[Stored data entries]
----------
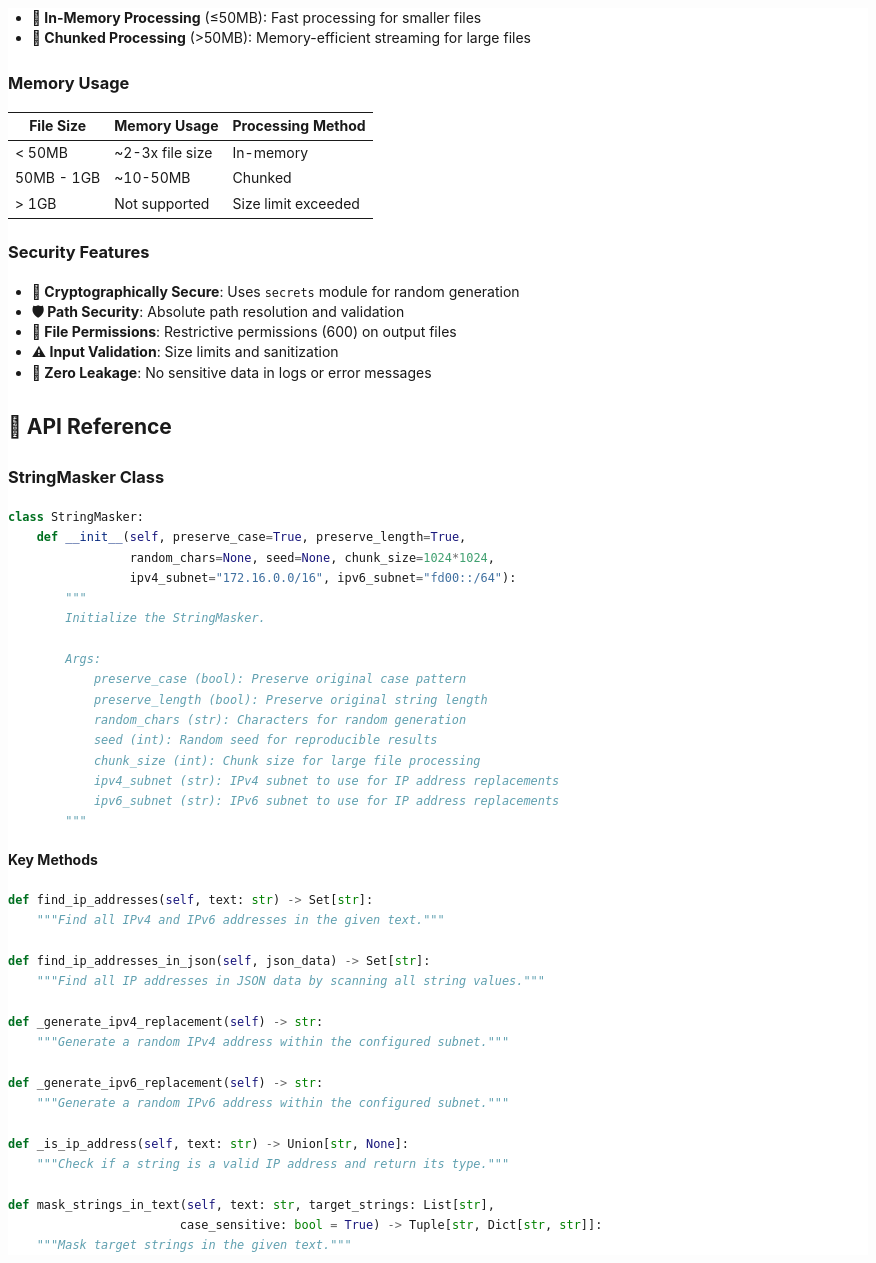 - **📝 In-Memory Processing** (≤50MB): Fast processing for smaller files
- **🔄 Chunked Processing** (>50MB): Memory-efficient streaming for large files

### Memory Usage

| File Size | Memory Usage | Processing Method |
|-----------|--------------|-------------------|
| < 50MB | ~2-3x file size | In-memory |
| 50MB - 1GB | ~10-50MB | Chunked |
| > 1GB | Not supported | Size limit exceeded |

### Security Features

- **🔐 Cryptographically Secure**: Uses `secrets` module for random generation
- **🛡 Path Security**: Absolute path resolution and validation
- **📁 File Permissions**: Restrictive permissions (600) on output files
- **⚠️ Input Validation**: Size limits and sanitization
- **🚫 Zero Leakage**: No sensitive data in logs or error messages

## 📖 API Reference

### StringMasker Class

```python
class StringMasker:
    def __init__(self, preserve_case=True, preserve_length=True, 
                 random_chars=None, seed=None, chunk_size=1024*1024,
                 ipv4_subnet="172.16.0.0/16", ipv6_subnet="fd00::/64"):
        """
        Initialize the StringMasker.
        
        Args:
            preserve_case (bool): Preserve original case pattern
            preserve_length (bool): Preserve original string length
            random_chars (str): Characters for random generation
            seed (int): Random seed for reproducible results
            chunk_size (int): Chunk size for large file processing
            ipv4_subnet (str): IPv4 subnet to use for IP address replacements
            ipv6_subnet (str): IPv6 subnet to use for IP address replacements
        """
```

#### Key Methods

```python
def find_ip_addresses(self, text: str) -> Set[str]:
    """Find all IPv4 and IPv6 addresses in the given text."""

def find_ip_addresses_in_json(self, json_data) -> Set[str]:
    """Find all IP addresses in JSON data by scanning all string values."""

def _generate_ipv4_replacement(self) -> str:
    """Generate a random IPv4 address within the configured subnet."""

def _generate_ipv6_replacement(self) -> str:
    """Generate a random IPv6 address within the configured subnet."""

def _is_ip_address(self, text: str) -> Union[str, None]:
    """Check if a string is a valid IP address and return its type."""

def mask_strings_in_text(self, text: str, target_strings: List[str], 
                        case_sensitive: bool = True) -> Tuple[str, Dict[str, str]]:
    """Mask target strings in the given text."""
```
----------
- [Work instructions]: An exact transcription of the records above is needed, with no pictures included.

- [Output of the exercise]:
 - **📝 In-Memory Processing** (≤50MB): Fast processing for smaller files
- **🔄 Chunked Processing** (>50MB): Memory-efficient streaming for large files

### Memory Usage

| File Size | Memory Usage | Processing Method |
|-----------|--------------|-------------------|
| < 50MB | ~2-3x file size | In-memory |
| 50MB - 1GB | ~10-50MB | Chunked |
| > 1GB | Not supported | Size limit exceeded |

### Security Features

- **🔐 Cryptographically Secure**: Uses `secrets` module for random generation
- **🛡 Path Security**: Absolute path resolution and validation
- **📁 File Permissions**: Restrictive permissions (600) on output files
- **⚠️ Input Validation**: Size limits and sanitization
- **🚫 Zero Leakage**: No sensitive data in logs or error messages

## 📖 API Reference

### StringMasker Class

```python
class StringMasker:
    def __init__(self, preserve_case=True, preserve_length=True, 
                 random_chars=None, seed=None, chunk_size=1024*1024,
                 ipv4_subnet="172.16.0.0/16", ipv6_subnet="fd00::/64"):
        """
        Initialize the StringMasker.
        
        Args:
            preserve_case (bool): Preserve original case pattern
            preserve_length (bool): Preserve original string length
            random_chars (str): Characters for random generation
            seed (int): Random seed for reproducible results
            chunk_size (int): Chunk size for large file processing
            ipv4_subnet (str): IPv4 subnet to use for IP address replacements
            ipv6_subnet (str): IPv6 subnet to use for IP address replacements
        """
```

#### Key Methods

```python
def find_ip_addresses(self, text: str) -> Set[str]:
    """Find all IPv4 and IPv6 addresses in the given text."""

def find_ip_addresses_in_json(self, json_data) -> Set[str]:
    """Find all IP addresses in JSON data by scanning all string values."""

def _generate_ipv4_replacement(self) -> str:
    """Generate a random IPv4 address within the configured subnet."""

def _generate_ipv6_replacement(self) -> str:
    """Generate a random IPv6 address within the configured subnet."""

def _is_ip_address(self, text: str) -> Union[str, None]:
    """Check if a string is a valid IP address and return its type."""

def mask_strings_in_text(self, text: str, target_strings: List[str], 
                        case_sensitive: bool = True) -> Tuple[str, Dict[str, str]]:
    """Mask target strings in the given text."""
```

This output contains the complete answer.